[Plain-text document sources]
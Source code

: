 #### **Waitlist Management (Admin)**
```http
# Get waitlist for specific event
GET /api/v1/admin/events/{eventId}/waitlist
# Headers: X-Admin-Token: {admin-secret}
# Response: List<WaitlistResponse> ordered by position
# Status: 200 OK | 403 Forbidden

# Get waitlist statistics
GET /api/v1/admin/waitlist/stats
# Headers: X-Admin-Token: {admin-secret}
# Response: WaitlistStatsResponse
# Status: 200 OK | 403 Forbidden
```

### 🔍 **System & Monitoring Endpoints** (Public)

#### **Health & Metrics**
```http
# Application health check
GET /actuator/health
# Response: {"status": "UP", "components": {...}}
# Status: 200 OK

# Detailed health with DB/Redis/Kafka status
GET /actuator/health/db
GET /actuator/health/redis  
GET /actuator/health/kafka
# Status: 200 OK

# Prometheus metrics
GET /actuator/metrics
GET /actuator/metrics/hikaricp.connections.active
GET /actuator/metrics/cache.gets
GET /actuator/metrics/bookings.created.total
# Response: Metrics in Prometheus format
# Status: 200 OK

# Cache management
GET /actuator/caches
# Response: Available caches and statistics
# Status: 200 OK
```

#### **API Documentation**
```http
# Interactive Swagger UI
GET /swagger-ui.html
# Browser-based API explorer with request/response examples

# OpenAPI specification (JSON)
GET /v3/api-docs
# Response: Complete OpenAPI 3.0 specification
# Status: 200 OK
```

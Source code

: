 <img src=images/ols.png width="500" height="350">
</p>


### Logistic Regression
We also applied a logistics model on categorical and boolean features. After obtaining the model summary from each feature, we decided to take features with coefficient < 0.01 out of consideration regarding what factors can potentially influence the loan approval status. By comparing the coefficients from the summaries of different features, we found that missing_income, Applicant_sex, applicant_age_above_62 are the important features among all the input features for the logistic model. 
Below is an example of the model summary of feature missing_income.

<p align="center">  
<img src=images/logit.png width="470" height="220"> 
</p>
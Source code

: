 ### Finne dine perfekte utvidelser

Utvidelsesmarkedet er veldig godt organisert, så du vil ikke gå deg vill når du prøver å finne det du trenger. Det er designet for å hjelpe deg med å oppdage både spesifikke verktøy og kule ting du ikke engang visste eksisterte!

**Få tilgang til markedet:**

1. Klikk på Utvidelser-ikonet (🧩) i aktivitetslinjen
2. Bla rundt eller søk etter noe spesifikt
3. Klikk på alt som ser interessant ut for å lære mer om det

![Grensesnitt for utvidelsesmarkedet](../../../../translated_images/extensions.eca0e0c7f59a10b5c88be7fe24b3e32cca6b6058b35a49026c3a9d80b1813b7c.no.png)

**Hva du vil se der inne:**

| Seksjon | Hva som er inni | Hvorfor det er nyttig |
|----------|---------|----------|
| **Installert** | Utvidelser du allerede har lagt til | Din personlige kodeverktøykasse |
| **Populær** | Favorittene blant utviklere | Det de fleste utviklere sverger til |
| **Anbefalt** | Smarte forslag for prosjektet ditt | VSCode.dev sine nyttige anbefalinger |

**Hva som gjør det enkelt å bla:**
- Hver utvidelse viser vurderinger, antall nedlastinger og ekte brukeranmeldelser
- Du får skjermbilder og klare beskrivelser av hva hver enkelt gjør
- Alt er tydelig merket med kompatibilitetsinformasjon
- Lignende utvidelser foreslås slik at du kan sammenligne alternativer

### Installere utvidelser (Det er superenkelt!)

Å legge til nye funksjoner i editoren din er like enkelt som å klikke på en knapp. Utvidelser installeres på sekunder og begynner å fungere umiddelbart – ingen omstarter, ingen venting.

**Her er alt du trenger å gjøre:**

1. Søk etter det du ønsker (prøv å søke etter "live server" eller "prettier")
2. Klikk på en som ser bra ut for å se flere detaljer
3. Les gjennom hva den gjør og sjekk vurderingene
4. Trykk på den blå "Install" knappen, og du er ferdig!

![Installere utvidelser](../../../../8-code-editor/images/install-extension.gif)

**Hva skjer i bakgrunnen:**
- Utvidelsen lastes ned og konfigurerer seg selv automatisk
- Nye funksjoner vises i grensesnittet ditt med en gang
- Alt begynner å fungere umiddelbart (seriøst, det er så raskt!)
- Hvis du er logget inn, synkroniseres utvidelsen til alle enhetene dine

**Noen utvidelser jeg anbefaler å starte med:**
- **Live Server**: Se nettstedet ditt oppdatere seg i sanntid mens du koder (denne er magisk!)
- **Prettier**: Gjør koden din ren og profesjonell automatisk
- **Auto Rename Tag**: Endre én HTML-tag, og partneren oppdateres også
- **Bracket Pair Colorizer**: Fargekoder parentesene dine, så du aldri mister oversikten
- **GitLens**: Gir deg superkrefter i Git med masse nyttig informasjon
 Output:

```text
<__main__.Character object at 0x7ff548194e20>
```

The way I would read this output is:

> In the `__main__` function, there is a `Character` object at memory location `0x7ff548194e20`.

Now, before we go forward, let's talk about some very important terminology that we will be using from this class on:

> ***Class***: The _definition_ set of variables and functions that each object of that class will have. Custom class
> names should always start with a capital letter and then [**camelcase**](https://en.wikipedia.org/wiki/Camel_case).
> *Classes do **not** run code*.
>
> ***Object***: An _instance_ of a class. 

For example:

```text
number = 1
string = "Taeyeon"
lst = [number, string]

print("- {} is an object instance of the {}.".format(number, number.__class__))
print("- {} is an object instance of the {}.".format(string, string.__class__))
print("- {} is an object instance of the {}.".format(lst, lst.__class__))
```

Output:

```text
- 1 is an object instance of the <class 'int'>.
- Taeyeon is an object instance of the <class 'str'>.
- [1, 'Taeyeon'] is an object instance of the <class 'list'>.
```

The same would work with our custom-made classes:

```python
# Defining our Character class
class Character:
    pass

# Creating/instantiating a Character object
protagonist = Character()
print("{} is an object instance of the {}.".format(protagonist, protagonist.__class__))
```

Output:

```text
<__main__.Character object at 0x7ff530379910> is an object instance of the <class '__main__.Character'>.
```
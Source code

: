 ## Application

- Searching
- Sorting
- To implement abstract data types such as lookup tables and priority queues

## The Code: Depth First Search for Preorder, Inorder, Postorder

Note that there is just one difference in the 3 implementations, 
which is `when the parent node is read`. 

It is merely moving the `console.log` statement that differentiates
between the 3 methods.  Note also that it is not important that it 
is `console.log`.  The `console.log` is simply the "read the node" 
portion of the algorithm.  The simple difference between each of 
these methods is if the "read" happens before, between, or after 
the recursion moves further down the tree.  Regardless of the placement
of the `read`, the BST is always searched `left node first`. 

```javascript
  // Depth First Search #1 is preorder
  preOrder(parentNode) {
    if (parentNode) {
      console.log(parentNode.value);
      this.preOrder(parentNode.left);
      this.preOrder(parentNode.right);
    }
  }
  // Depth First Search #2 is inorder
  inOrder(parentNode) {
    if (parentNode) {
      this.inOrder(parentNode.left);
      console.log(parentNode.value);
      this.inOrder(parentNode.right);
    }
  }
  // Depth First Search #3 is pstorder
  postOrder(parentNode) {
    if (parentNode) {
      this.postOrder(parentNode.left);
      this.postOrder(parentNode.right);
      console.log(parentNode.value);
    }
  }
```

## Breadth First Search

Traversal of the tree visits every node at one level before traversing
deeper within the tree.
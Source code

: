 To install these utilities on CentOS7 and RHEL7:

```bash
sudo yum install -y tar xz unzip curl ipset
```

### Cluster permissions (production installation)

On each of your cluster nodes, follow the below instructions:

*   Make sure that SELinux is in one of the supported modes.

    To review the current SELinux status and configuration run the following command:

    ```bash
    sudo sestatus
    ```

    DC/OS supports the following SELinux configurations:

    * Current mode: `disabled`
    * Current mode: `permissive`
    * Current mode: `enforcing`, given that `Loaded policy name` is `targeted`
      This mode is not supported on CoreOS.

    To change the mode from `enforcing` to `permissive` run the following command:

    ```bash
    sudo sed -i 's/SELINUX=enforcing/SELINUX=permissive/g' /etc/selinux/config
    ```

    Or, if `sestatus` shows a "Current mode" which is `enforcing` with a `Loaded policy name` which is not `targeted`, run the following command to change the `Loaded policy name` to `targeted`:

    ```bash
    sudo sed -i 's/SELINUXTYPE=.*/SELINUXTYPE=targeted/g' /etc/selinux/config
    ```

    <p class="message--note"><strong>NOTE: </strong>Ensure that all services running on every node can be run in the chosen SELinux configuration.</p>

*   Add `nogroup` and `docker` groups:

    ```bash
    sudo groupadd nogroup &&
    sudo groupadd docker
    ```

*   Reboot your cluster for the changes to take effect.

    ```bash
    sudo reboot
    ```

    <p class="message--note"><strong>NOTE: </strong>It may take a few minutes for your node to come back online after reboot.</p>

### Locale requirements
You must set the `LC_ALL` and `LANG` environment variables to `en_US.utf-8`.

§ **Exercise requirements**
Go through the records above. Copy each line in which the string "every" appears.

§ **Answer to this exercise**
Traversal of the tree visits every node at one level before traversing
    <p class="message--note"><strong>NOTE: </strong>Ensure that all services running on every node can be run in the chosen SELinux configuration.</p>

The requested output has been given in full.